Mr. Norten, who has also designed One York Street in TriBeCa in Manhattan, described developers like Mr. Ludwick as "heroic for building different structures in New York," adding "it would have been so much faster and cheaper to build some brick building, like everyone else. But what does that add to a neighborhood? Nothing."

"Ludwick," Mr. Sheftell wrote, "may not think he's a hero. Humble and hopeful, Ludwick will likely just break even on the building, where units range from $675,000 for a 910-square-foot, two-bedroom, two-bath apartment to $1.4 for a penthouse. When he started the project five years ago, the economy was different, and so was his profit margin. 'This building was not exactly a good business decision, but it will be an important architectural statement and a beautiful place to live,' says Ludwick, 37. 'Just getting this done, through the construction phase, was an incredible learning experience.' The site is Ludwick's first development since he branched out on his own with Ashwin Verma, forming BlackHouse Development Co. Born to a Flatbush, Brooklyn, father and a Peruvian mother, Ludwick speaks fluent Spanish - hence his connection to the Mexican-born Norten....'Park Slope is a smart neighborhood,' says Ludwick, who lost a zoning variance that would have allowed him to build three townhouses fronting Carroll St., paving the way for more profit. 'I wanted intelligent design. I just couldn't throw crap up here. At the end of the day, you want to do something good for a good place.'"

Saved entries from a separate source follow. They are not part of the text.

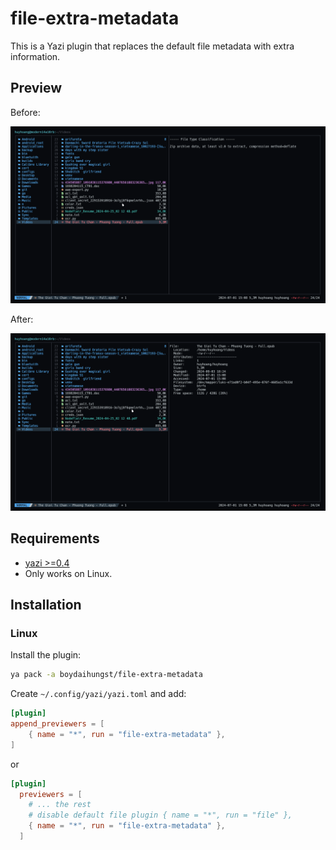 # file-extra-metadata

This is a Yazi plugin that replaces the default file metadata with extra information.

## Preview

Before:

![Before](assets/2024-11-17-12-06-24.png)

After:

![After](assets/2024-11-17-12-02-13.png)

## Requirements

- [yazi >=0.4](https://github.com/sxyazi/yazi)
- Only works on Linux.

## Installation

### Linux

Install the plugin:

```sh
ya pack -a boydaihungst/file-extra-metadata
```

Create `~/.config/yazi/yazi.toml` and add:

```toml
[plugin]
append_previewers = [
    { name = "*", run = "file-extra-metadata" },
]
```

or

```toml
[plugin]
  previewers = [
    # ... the rest
    # disable default file plugin { name = "*", run = "file" },
    { name = "*", run = "file-extra-metadata" },
  ]

```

The original design for the five-story building called for wooden louvers that could open an close but they were abandoned because of the recent fiscal crisis.

The apartments have 10-foot-high ceilings.

Mr. Ludwick and his partners are also developing a hotel known as Habita along the High Line at 27th Street in Chelsea in Manhattan. An article by Peter Kiefer in the August, 2010 edition of The Real Deal said that the 10-story, 56-room hotel has been designed by Mr. Norten and that the same deal is also working on plans for another hotel on the Bowery.